Bantam, Feb 2001, 24.95, 480 pp.
The world is dramatically changing from what mountain man Titus Bass first saw when he climbed, fished, hunted and fought against Indians and Whites in the Rocky Mountains. Three decades ago, hardly anyone not native could be found, but not in the late 1840s – early 1850s, Titus knows not only is he old, his fond world is history as settlers head west.
Titus takes his family north to live his final days with the family of his Crow wife, hoping that some vestige of his independent, solitary elbow room life style could be found. However, though it is the waning years for him, the adventures continue as Titus battles to free a daughter, battle Mormons and nature, and help a desperate wagon train containing his greatest enemy (the dreaded settler). Titus wonders whether he will find the peace he seeks amidst the Crow or will their way of life teeter towards extinction also?

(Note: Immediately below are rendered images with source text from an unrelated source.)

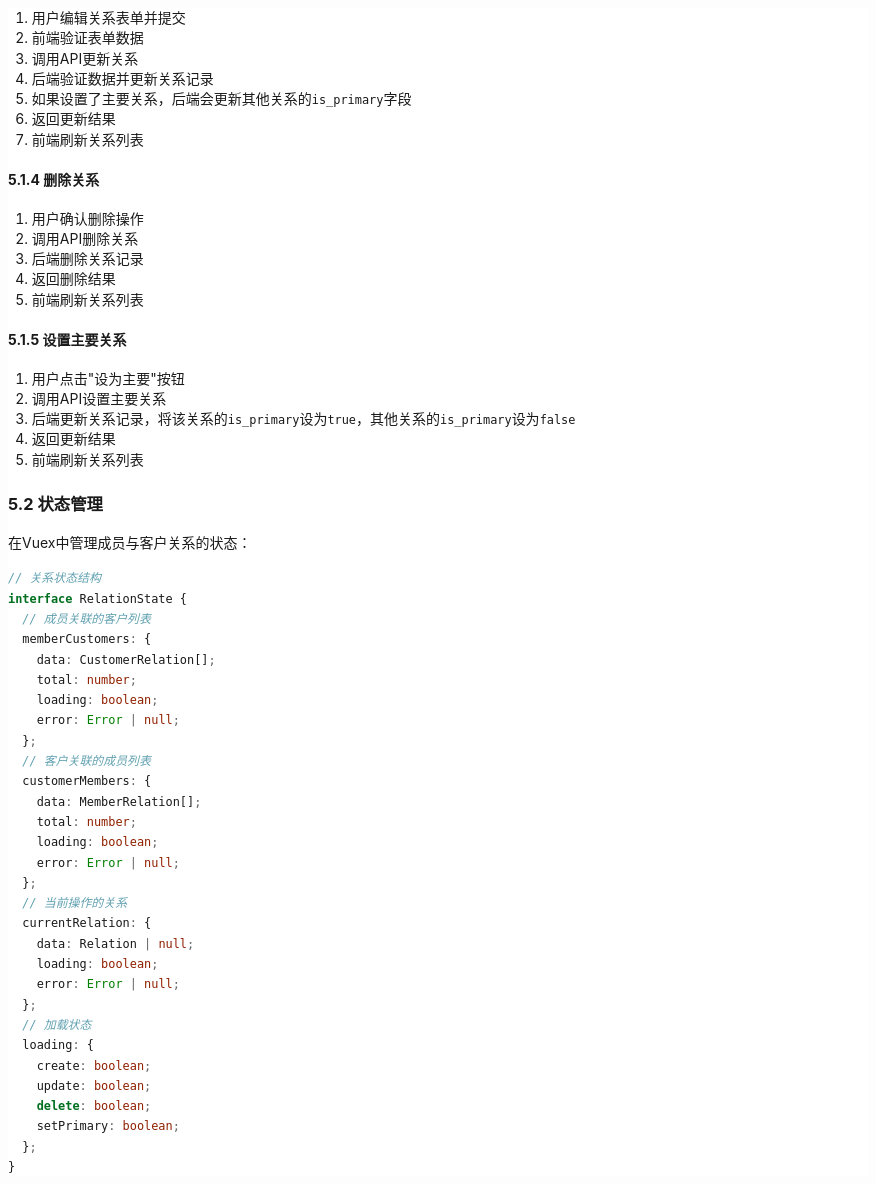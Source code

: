 1. 用户编辑关系表单并提交
2. 前端验证表单数据
3. 调用API更新关系
4. 后端验证数据并更新关系记录
5. 如果设置了主要关系，后端会更新其他关系的`is_primary`字段
6. 返回更新结果
7. 前端刷新关系列表

#### 5.1.4 删除关系

1. 用户确认删除操作
2. 调用API删除关系
3. 后端删除关系记录
4. 返回删除结果
5. 前端刷新关系列表

#### 5.1.5 设置主要关系

1. 用户点击"设为主要"按钮
2. 调用API设置主要关系
3. 后端更新关系记录，将该关系的`is_primary`设为`true`，其他关系的`is_primary`设为`false`
4. 返回更新结果
5. 前端刷新关系列表

### 5.2 状态管理

在Vuex中管理成员与客户关系的状态：

```typescript
// 关系状态结构
interface RelationState {
  // 成员关联的客户列表
  memberCustomers: {
    data: CustomerRelation[];
    total: number;
    loading: boolean;
    error: Error | null;
  };
  // 客户关联的成员列表
  customerMembers: {
    data: MemberRelation[];
    total: number;
    loading: boolean;
    error: Error | null;
  };
  // 当前操作的关系
  currentRelation: {
    data: Relation | null;
    loading: boolean;
    error: Error | null;
  };
  // 加载状态
  loading: {
    create: boolean;
    update: boolean;
    delete: boolean;
    setPrimary: boolean;
  };
}
```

The final novel in the Titus Bass saga shows why Terry C. Johnston is a western writer who has transcended the genre. The story line will please historical buffs and relationship fans as the hero struggles to retain his way of life even as the outside world crushes it. This concluding tale works on multiple levels due to the deep characterization of Titus, friends and family, and many secondary players that keep the cast fresh for long time friends and introduces the key ensemble to newcomers so that they are fully understood. This ability is what makes Mr. Johnston a great chronicler of the first half of the nineteenth century America.